== Required work ==
Reproduce the records below exactly, but leave their pictures out of the copy.

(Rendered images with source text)
***
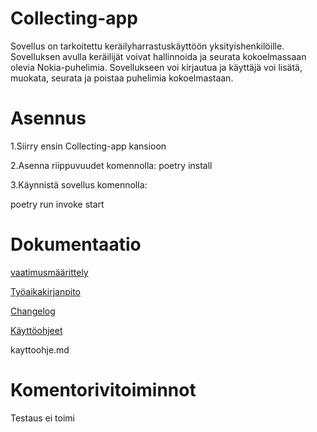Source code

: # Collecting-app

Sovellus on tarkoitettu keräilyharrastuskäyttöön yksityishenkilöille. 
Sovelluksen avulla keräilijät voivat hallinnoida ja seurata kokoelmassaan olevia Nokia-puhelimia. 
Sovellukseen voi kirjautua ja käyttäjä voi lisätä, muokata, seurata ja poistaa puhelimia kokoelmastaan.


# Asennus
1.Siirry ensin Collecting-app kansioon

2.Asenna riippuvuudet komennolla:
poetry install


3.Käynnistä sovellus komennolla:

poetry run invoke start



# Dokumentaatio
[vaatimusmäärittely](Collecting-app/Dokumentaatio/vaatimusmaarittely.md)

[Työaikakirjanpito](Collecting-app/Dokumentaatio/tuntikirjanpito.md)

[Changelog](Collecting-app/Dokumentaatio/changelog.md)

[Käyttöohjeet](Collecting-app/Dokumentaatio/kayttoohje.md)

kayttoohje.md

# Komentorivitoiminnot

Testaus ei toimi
***
== Completed exercise ==
Source code

: # Collecting-app

Sovellus on tarkoitettu keräilyharrastuskäyttöön yksityishenkilöille. 
Sovelluksen avulla keräilijät voivat hallinnoida ja seurata kokoelmassaan olevia Nokia-puhelimia. 
Sovellukseen voi kirjautua ja käyttäjä voi lisätä, muokata, seurata ja poistaa puhelimia kokoelmastaan.


# Asennus
1.Siirry ensin Collecting-app kansioon

2.Asenna riippuvuudet komennolla:
poetry install


3.Käynnistä sovellus komennolla:

poetry run invoke start



# Dokumentaatio
[vaatimusmäärittely](Collecting-app/Dokumentaatio/vaatimusmaarittely.md)

[Työaikakirjanpito](Collecting-app/Dokumentaatio/tuntikirjanpito.md)

[Changelog](Collecting-app/Dokumentaatio/changelog.md)

[Käyttöohjeet](Collecting-app/Dokumentaatio/kayttoohje.md)

kayttoohje.md

# Komentorivitoiminnot

Testaus ei toimi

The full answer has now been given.